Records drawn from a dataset
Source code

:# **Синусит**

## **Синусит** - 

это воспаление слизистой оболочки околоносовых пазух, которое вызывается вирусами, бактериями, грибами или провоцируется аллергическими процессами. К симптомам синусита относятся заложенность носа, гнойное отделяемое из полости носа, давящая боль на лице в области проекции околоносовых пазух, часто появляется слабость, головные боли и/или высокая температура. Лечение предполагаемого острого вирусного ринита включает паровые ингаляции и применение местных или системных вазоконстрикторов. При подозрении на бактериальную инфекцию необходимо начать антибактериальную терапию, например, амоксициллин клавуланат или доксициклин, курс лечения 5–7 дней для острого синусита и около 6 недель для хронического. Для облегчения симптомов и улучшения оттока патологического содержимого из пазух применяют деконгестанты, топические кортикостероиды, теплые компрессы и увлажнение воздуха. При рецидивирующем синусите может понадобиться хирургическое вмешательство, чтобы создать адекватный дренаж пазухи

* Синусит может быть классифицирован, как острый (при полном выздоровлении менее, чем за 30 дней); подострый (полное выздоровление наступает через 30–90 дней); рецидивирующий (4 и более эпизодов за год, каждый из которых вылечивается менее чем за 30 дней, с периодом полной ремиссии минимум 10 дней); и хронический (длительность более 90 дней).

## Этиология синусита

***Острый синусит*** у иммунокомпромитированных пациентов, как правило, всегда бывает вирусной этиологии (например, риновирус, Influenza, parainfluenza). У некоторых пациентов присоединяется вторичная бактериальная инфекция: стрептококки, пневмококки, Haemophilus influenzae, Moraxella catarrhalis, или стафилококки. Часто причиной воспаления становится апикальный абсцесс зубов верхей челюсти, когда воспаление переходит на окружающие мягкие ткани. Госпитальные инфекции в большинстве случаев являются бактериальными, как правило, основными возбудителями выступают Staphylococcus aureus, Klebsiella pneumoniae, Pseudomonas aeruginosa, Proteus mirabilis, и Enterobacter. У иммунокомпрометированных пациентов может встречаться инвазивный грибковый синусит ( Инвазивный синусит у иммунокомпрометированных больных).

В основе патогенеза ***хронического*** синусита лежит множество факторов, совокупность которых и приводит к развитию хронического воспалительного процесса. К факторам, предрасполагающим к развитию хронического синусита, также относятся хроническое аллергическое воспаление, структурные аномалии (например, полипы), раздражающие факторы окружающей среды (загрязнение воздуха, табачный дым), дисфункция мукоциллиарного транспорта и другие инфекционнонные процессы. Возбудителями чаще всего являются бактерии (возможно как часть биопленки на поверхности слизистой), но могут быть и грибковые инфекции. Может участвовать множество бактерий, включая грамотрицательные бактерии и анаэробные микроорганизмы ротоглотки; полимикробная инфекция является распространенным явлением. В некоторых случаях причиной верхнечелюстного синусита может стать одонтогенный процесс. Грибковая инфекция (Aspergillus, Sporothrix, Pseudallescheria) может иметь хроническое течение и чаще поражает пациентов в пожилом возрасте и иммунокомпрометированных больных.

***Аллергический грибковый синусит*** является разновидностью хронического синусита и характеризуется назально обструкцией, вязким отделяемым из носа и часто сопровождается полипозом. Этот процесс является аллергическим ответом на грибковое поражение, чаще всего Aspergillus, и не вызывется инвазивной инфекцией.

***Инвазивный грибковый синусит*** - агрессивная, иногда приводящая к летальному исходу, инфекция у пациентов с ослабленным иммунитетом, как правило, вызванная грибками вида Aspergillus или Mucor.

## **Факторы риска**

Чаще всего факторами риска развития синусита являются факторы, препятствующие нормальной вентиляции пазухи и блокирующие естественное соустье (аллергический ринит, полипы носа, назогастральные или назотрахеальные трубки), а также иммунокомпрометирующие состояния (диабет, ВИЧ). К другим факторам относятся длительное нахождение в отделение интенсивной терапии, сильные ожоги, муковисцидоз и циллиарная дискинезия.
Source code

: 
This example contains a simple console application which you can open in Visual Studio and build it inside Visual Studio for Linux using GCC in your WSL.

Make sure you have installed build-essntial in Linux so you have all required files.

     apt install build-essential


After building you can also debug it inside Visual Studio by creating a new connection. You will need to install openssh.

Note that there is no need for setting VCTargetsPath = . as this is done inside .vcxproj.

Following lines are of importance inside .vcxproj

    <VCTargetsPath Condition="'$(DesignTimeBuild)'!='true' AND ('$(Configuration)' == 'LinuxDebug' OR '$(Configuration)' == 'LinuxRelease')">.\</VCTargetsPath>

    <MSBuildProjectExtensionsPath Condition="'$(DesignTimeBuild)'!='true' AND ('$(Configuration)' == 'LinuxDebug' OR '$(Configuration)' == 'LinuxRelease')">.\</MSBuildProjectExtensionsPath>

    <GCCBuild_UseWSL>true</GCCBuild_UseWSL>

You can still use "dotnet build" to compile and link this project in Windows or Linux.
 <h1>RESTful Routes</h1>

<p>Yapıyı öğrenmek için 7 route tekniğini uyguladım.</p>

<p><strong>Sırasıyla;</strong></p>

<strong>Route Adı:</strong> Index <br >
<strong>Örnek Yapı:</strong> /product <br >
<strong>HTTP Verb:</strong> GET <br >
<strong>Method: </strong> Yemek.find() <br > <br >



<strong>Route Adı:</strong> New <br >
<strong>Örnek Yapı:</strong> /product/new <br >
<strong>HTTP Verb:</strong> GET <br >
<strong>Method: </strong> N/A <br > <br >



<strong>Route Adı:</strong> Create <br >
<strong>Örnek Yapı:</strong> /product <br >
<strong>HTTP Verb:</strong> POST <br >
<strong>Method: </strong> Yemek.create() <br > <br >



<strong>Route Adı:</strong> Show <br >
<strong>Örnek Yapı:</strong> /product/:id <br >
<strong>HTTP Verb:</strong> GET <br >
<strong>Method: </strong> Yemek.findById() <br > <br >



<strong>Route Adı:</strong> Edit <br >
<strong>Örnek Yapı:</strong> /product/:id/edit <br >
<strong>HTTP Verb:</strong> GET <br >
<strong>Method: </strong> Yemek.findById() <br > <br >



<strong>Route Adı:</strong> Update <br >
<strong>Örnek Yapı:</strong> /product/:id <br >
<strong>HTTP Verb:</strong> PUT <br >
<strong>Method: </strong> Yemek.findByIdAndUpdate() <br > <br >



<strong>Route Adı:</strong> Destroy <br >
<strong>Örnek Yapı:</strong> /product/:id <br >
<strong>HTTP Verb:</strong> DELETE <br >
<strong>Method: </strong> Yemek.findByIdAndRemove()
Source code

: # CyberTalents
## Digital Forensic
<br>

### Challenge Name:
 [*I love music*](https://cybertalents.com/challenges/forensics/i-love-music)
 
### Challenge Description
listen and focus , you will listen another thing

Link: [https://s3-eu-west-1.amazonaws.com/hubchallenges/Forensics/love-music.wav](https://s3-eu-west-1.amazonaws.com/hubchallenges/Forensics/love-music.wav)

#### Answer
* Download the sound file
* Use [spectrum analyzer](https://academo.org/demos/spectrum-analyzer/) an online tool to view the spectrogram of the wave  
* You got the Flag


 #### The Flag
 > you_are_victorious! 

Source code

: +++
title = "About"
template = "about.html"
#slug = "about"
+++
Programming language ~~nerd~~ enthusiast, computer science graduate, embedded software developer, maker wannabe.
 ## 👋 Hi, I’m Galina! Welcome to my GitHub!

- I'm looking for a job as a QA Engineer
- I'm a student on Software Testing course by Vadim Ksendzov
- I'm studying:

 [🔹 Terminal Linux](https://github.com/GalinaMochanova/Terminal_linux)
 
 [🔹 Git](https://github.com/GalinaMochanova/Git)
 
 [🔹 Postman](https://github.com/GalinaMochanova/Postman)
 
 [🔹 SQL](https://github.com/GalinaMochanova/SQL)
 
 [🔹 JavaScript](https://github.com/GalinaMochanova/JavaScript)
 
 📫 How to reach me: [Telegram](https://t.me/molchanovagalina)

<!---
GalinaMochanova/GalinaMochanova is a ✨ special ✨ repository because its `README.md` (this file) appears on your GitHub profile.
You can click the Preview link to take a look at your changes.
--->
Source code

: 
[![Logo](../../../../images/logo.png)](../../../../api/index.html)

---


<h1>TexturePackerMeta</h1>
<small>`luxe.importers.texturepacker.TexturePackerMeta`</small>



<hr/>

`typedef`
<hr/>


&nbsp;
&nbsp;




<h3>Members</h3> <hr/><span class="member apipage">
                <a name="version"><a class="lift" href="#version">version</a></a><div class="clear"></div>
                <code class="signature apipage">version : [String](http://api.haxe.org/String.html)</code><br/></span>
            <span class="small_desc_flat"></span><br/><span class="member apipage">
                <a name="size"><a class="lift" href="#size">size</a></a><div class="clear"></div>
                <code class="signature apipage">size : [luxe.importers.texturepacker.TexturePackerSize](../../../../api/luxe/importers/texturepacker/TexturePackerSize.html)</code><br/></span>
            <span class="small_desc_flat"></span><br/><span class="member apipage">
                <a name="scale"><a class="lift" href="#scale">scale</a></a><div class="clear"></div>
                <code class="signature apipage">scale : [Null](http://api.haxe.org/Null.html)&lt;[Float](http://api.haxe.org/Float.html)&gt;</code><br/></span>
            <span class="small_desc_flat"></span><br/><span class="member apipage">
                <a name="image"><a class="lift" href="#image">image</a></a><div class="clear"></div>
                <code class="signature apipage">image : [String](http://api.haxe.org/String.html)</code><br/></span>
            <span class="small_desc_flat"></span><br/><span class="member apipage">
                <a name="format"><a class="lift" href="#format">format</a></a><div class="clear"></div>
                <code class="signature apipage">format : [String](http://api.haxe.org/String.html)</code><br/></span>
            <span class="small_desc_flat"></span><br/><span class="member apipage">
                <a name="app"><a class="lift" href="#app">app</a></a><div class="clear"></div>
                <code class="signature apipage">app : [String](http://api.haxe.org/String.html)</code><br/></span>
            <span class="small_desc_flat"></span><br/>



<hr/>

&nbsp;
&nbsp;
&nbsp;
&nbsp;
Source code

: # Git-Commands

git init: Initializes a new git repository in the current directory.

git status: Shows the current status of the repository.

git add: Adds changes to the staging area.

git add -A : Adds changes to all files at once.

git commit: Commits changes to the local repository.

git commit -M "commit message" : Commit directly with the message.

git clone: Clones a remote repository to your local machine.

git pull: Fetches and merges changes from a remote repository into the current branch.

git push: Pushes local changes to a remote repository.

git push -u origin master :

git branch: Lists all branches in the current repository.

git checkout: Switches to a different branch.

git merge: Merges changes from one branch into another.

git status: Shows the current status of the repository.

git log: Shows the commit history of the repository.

**Directions:** Scan each line of the entries above for the word "current" and report how many lines contain it, with nothing else.

**The completed task:** 5